• _AIM OF THE EXERCISE_
Output exactly the lines below, starting with the line that has "## Intro ##" and going on through the line that has "cannot be updated.", both included, and no other lines.

Collected data:
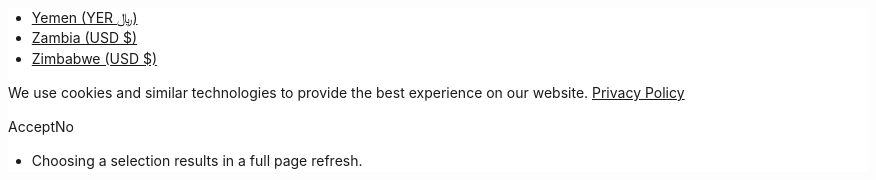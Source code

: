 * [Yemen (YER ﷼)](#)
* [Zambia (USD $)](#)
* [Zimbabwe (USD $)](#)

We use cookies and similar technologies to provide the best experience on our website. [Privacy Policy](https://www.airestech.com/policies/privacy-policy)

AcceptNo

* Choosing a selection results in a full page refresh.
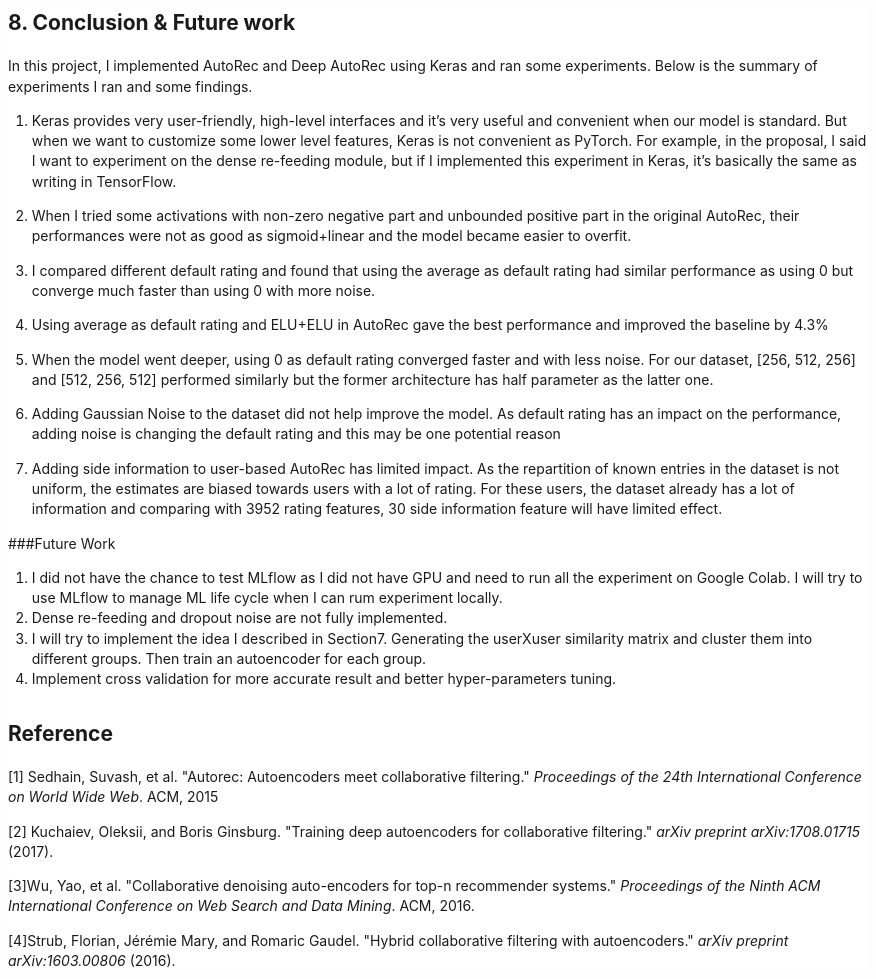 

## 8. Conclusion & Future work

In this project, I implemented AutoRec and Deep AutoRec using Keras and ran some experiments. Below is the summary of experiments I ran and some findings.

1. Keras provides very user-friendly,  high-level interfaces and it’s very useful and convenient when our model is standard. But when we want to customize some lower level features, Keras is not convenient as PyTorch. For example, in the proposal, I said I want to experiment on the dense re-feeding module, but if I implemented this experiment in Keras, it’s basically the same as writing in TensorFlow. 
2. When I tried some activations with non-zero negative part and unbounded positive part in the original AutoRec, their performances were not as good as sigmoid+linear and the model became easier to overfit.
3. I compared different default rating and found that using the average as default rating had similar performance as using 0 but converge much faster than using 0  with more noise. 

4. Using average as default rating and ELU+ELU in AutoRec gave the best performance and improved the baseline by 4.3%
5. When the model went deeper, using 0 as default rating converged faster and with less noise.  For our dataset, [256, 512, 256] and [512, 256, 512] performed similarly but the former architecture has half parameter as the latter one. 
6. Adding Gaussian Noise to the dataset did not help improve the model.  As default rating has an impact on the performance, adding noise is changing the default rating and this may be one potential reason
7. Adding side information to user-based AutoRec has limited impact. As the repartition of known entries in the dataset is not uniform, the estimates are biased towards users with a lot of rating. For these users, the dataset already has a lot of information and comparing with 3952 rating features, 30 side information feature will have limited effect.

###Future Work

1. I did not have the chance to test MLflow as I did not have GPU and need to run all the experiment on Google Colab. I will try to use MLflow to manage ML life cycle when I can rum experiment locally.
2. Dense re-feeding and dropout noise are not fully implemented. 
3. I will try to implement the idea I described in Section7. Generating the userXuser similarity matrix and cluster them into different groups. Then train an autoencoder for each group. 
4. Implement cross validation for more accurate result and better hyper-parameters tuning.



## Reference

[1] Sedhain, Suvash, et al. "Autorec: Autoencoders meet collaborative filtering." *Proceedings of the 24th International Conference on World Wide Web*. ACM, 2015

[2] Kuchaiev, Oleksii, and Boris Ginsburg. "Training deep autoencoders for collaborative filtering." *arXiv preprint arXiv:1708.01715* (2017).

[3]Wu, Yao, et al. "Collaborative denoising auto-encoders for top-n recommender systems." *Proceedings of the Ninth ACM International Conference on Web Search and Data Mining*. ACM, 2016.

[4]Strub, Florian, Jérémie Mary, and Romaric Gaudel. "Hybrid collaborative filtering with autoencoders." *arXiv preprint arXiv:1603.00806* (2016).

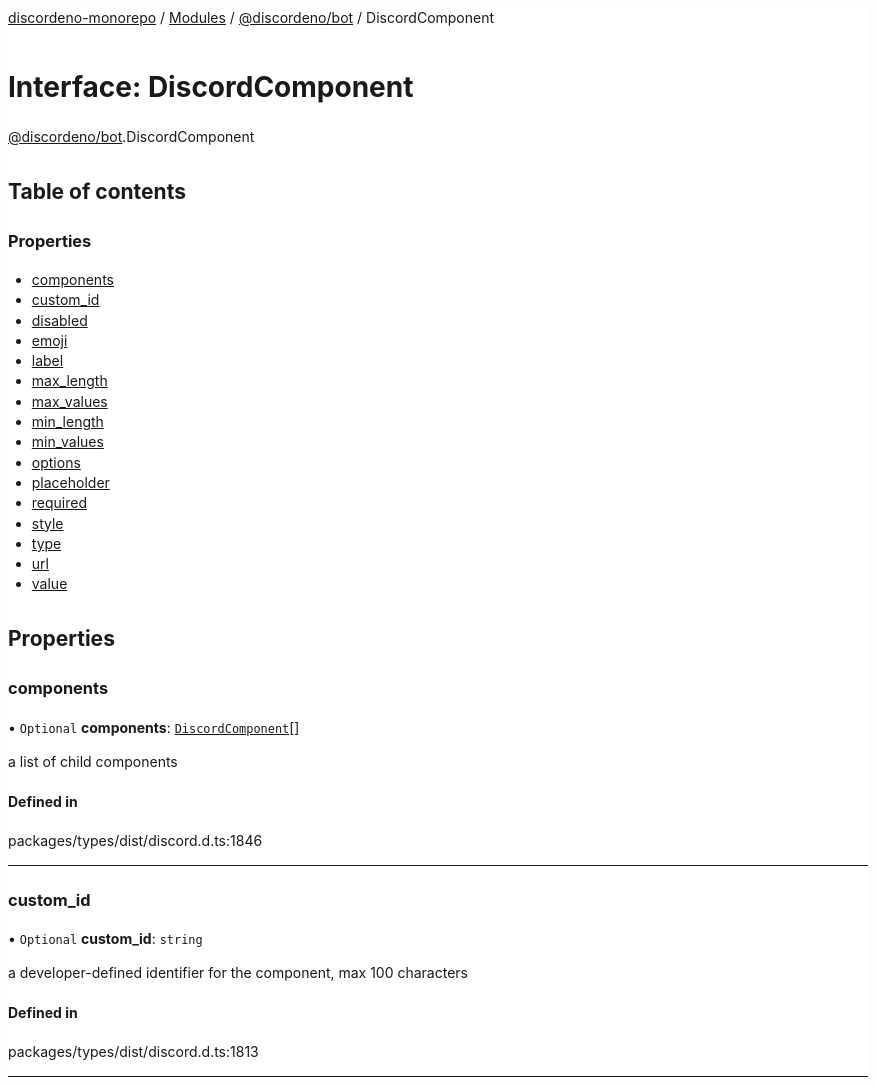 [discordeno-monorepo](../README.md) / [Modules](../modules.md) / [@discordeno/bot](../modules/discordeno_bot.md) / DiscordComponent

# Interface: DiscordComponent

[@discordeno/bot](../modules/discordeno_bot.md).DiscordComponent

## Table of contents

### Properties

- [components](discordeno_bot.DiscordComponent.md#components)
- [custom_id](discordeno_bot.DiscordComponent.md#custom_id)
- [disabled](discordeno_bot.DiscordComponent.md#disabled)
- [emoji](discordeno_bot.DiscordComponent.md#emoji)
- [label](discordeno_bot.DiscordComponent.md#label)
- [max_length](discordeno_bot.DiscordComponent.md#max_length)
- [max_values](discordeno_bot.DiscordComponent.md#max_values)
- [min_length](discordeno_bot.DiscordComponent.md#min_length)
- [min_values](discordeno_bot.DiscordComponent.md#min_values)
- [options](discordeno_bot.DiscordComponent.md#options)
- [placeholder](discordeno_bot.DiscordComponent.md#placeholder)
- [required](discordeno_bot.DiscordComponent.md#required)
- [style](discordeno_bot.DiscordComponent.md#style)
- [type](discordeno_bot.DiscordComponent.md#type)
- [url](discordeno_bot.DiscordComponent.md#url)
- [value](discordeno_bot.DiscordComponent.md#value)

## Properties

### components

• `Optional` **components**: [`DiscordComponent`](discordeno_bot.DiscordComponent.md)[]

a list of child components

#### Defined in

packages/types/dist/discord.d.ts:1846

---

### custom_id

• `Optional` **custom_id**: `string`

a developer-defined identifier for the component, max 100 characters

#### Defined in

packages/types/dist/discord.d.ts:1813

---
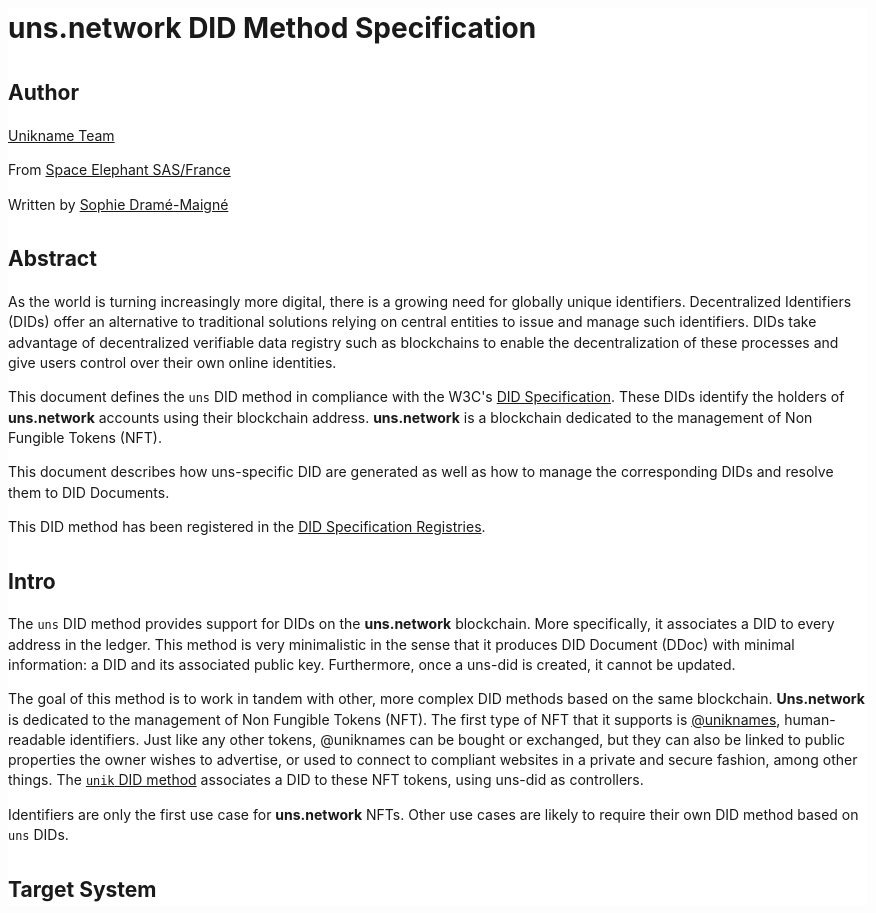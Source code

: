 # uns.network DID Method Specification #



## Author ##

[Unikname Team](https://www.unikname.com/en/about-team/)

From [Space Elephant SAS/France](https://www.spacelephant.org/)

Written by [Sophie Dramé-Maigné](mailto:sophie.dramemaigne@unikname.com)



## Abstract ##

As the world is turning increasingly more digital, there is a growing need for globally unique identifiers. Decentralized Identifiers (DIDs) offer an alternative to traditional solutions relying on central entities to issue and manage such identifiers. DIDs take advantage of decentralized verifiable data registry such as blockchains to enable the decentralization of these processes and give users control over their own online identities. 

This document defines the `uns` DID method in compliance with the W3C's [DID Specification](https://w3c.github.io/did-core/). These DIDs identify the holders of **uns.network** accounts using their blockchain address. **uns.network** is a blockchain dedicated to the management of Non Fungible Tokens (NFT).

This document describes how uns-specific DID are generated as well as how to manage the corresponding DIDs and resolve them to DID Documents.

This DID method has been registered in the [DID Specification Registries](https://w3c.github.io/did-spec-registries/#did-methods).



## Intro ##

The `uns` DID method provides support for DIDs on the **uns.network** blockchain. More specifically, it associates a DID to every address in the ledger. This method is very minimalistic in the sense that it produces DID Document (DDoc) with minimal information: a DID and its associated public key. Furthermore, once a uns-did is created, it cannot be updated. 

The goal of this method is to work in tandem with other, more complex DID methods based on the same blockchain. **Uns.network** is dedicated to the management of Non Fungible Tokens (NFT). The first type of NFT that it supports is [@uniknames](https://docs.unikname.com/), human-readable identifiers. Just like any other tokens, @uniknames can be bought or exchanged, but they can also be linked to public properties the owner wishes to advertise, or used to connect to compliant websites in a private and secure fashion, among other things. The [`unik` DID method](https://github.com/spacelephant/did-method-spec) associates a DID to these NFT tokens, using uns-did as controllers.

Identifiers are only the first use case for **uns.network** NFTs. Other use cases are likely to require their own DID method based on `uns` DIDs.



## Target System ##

• _THE ANSWER_
## Intro ##

The `uns` DID method provides support for DIDs on the **uns.network** blockchain. More specifically, it associates a DID to every address in the ledger. This method is very minimalistic in the sense that it produces DID Document (DDoc) with minimal information: a DID and its associated public key. Furthermore, once a uns-did is created, it cannot be updated. 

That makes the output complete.